REPUBLIKNEWS.CO.ID, GOWA — Bupati Gowa, Adnan Purichta Ichsan ikut hadir dalam Pembukaan Musyawarah Perencanaan Pembangunan Nasional (Musrenbangnas) melalui virtual. Pertemuan tersebut untuk menyempurnakan Rancangan Rencana Pembangunan Jangka Menengah Nasional (RPJMN) Tahun 2025-2029.
Adnan mengatakan, Musrenbangnas RPJMN ini dilakukan untuk menyusun rencana pembangunan nasional selama lima tahun kedepan yang mengacu pada visi misi Presiden dan Wakil Presiden yaitu Bersama Indonesia Maju Menuju Indonesia Emas 2045.

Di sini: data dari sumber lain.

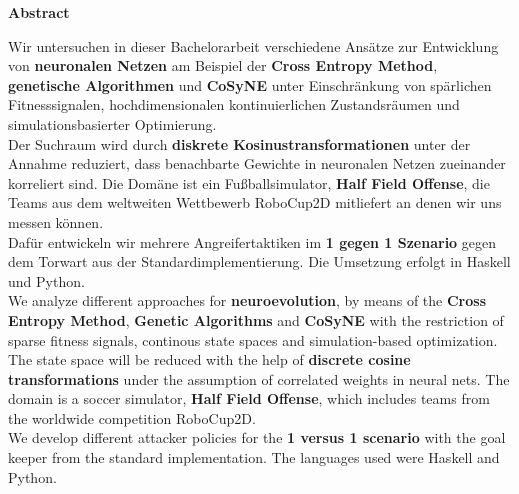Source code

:%
%
\vspace*{2cm}

\begin{center}
    \textbf{Abstract}
\end{center}

\vspace*{1cm}

\noindent Wir untersuchen in dieser Bachelorarbeit verschiedene Ansätze zur Entwicklung von \textbf{neuronalen Netzen} am Beispiel der \textbf{Cross Entropy Method}, \textbf{genetische Algorithmen} und \textbf{CoSyNE} unter Einschränkung von spärlichen Fitnesssignalen, hochdimensionalen kontinuierlichen Zustandsräumen und simulationsbasierter Optimierung. \\[2mm]
\noindent
Der Suchraum wird durch \textbf{diskrete Kosinustransformationen} unter der Annahme reduziert, dass benachbarte Gewichte in neuronalen Netzen zueinander korreliert sind. Die Domäne ist ein Fußballsimulator, \textbf{Half Field Offense}, die Teams aus dem weltweiten Wettbewerb RoboCup2D mitliefert an denen wir uns messen können. \\[2mm]
\noindent
Dafür entwickeln wir mehrere Angreifertaktiken im \textbf{1 gegen 1 Szenario} gegen dem Torwart aus der Standardimplementierung. Die Umsetzung erfolgt in Haskell und Python. \\[10mm]


\noindent
We analyze different approaches for \textbf{neuroevolution}, by means of the \textbf{Cross Entropy Method}, \textbf{Genetic Algorithms} and \textbf{CoSyNE} with the restriction of sparse fitness signals, continous state spaces and simulation-based optimization. \\[2mm]
\noindent
The state space will be reduced with the help of \textbf{discrete cosine transformations} under the assumption of correlated weights in neural nets. The domain is a soccer simulator, \textbf{Half Field Offense}, which includes teams from the worldwide competition RoboCup2D. \\[2mm]
\noindent
We develop different attacker policies for the \textbf{1 versus 1 scenario} with the goal keeper from the standard implementation. The languages used were Haskell and Python.






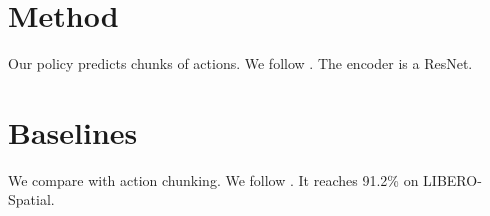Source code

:\documentclass{article}
\begin{document}
\section{Method}
Our policy predicts chunks of actions. We follow \citet{act}. The encoder is a ResNet.

\section{Baselines}
We compare with action chunking. We follow \citet{act}. It reaches 91.2\% on LIBERO-Spatial.



\end{document}
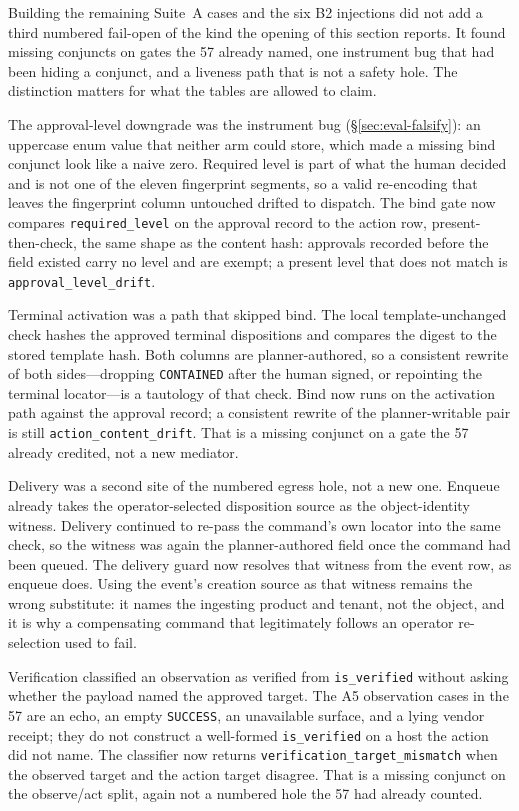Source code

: Building the remaining Suite~A cases and the six B2 injections did not
add a third numbered fail-open of the kind the opening of this section
reports. It found missing conjuncts on gates the 57 already named, one
instrument bug that had been hiding a conjunct, and a liveness path
that is not a safety hole. The distinction matters for what the tables
are allowed to claim.

The approval-level downgrade was the instrument bug
(\S\ref{sec:eval-falsify}): an uppercase enum value that neither arm
could store, which made a missing bind conjunct look like a naive
zero. Required level is part of what the human decided and is not one
of the eleven fingerprint segments, so a valid re-encoding that leaves
the fingerprint column untouched drifted to dispatch. The bind gate
now compares \texttt{required\_level} on the approval record to the
action row, present-then-check, the same shape as the content hash:
approvals recorded before the field existed carry no level and are
exempt; a present level that does not match is
\texttt{approval\_level\_drift}.

Terminal activation was a path that skipped bind. The local
template-unchanged check hashes the approved terminal dispositions and
compares the digest to the stored template hash. Both columns are
planner-authored, so a consistent rewrite of both sides---dropping
\texttt{CONTAINED} after the human signed, or repointing the terminal
locator---is a tautology of that check. Bind now runs on the
activation path against the approval record; a consistent rewrite of
the planner-writable pair is still \texttt{action\_content\_drift}.
That is a missing conjunct on a gate the 57 already credited, not a
new mediator.

Delivery was a second site of the numbered egress hole, not a new one.
Enqueue already takes the operator-selected disposition source as the
object-identity witness. Delivery continued to re-pass the command's
own locator into the same check, so the witness was again the
planner-authored field once the command had been queued. The delivery
guard now resolves that witness from the event row, as enqueue does.
Using the event's creation source as that witness remains the wrong
substitute: it names the ingesting product and tenant, not the object,
and it is why a compensating command that legitimately follows an
operator re-selection used to fail.

Verification classified an observation as verified from
\texttt{is\_verified} without asking whether the payload named the
approved target. The A5 observation cases in the 57 are an echo, an
empty \texttt{SUCCESS}, an unavailable surface, and a lying vendor
receipt; they do not construct a well-formed \texttt{is\_verified} on
a host the action did not name. The classifier now returns
\texttt{verification\_target\_mismatch} when the observed target and
the action target disagree. That is a missing conjunct on the
observe/act split, again not a numbered hole the 57 had already
counted.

“Ini menjadi sangat strategis untuk melihat rancangan Indonesia sekaligus Program Prioritas Pembangunan yang akan dikerjakan dan tentunya kita akan menjadikannya sebagai pedoman untuk arah pembangunan di wilayah kita,” katanya, usai mengikuti kegiatan, kemarin.
Baca Juga : Bawaslu Sulsel Perkuat Perencanaan Program Pencegahan dan Partisipasi Masyarakat di 2026
Ia menjelaskan, ada 8 misi dalam Astacita, 17 program prioritas nasional, dan 8 program hasil terbaik cepat yang dicanangkan oleh pemerintah pusat dibawah kepemimpinan Presiden Prabowo Subiato dan Wakil Presiden Gibran Rakabuming Raka. Sehingga dengan program tersebut, pihaknya akan menyelaraskan dengan program pemerintah daerah.
“Yang menjadi poin adalah bagaimana program prioritas presiden itu bisa diintegrasikan, bisa diselaraskan dengan dokumen perencanaan yang ada di daerah. Insya Allah dalam waktu dekat kita akan melaksanakan tahapan-tahapan, tentu di dalamnya ada tahapan musrenbangnas yang telah kita lakukan, nanti juga akan melaksanakan musrenbang hingga tingkat kabupaten,” jelasnya.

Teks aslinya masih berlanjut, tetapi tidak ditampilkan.